▶ **Try it**
In the data that follows, find each line containing "DoxyCompactItemize" and copy it.

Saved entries
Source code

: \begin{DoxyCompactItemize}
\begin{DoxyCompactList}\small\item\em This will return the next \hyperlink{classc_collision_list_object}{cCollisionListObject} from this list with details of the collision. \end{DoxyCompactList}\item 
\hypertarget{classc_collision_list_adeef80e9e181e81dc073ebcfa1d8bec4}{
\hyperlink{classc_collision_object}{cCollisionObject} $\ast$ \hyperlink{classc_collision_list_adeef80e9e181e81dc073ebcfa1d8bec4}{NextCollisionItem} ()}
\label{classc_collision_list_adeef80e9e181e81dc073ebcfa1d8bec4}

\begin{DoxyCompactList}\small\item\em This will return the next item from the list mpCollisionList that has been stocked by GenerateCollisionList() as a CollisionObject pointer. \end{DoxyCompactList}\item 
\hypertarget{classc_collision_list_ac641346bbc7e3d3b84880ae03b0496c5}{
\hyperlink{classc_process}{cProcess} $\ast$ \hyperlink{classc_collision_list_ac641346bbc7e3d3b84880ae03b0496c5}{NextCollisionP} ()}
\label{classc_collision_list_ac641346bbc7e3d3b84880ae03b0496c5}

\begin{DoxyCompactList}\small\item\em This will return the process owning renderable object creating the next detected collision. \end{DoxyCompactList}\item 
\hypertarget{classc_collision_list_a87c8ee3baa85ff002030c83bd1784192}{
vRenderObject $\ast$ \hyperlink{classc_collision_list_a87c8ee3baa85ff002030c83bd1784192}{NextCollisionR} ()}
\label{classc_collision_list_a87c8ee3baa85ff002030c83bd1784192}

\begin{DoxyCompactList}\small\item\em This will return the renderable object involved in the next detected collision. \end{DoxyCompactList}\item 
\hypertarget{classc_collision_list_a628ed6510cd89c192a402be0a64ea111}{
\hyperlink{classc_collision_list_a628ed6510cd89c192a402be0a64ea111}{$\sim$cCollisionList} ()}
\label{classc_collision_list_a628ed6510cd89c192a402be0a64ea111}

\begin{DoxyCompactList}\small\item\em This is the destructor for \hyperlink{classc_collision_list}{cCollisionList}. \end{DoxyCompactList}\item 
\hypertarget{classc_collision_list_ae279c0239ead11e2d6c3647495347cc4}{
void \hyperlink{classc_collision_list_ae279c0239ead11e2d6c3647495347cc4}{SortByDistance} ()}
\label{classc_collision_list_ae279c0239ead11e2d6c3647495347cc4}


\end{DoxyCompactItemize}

▶ **Output for this task**
: \begin{DoxyCompactItemize}
\end{DoxyCompactItemize}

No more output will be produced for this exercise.